▶ **WHAT NEEDS TO BE DONE**
If a line in the data contains "Stim", copy it out.

▶ **GIVEN ENTRIES**

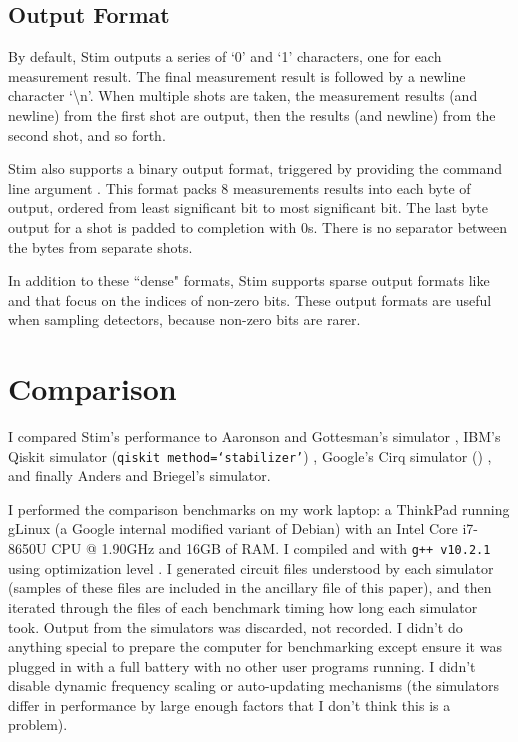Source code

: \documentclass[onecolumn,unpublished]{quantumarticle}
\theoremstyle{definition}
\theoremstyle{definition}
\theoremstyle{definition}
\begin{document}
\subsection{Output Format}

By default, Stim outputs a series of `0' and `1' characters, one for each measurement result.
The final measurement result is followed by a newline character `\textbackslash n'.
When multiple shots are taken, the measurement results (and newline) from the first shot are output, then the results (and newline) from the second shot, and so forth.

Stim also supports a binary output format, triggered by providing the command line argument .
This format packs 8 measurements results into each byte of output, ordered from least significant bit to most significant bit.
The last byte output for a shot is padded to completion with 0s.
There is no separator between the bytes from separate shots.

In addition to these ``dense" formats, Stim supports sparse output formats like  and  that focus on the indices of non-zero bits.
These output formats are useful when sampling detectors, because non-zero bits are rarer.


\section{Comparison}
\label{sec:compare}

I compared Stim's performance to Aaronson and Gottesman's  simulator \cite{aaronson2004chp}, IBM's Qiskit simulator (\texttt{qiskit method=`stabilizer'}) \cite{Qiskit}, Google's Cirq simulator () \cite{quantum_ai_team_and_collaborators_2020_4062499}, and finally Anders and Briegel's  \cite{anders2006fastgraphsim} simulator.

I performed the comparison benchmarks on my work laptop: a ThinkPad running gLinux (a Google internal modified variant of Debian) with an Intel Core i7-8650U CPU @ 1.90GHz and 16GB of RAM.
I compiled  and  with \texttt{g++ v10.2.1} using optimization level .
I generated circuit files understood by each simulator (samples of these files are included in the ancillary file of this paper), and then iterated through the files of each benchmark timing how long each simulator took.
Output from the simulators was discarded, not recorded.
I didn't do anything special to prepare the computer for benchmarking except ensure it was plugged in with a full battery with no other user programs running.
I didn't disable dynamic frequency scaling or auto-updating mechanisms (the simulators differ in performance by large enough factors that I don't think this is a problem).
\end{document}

▶ **ANSWER SECTION**
By default, Stim outputs a series of `0' and `1' characters, one for each measurement result.
Stim also supports a binary output format, triggered by providing the command line argument .
In addition to these ``dense" formats, Stim supports sparse output formats like  and  that focus on the indices of non-zero bits.
I compared Stim's performance to Aaronson and Gottesman's  simulator \cite{aaronson2004chp}, IBM's Qiskit simulator (\texttt{qiskit method=`stabilizer'}) \cite{Qiskit}, Google's Cirq simulator () \cite{quantum_ai_team_and_collaborators_2020_4062499}, and finally Anders and Briegel's  \cite{anders2006fastgraphsim} simulator.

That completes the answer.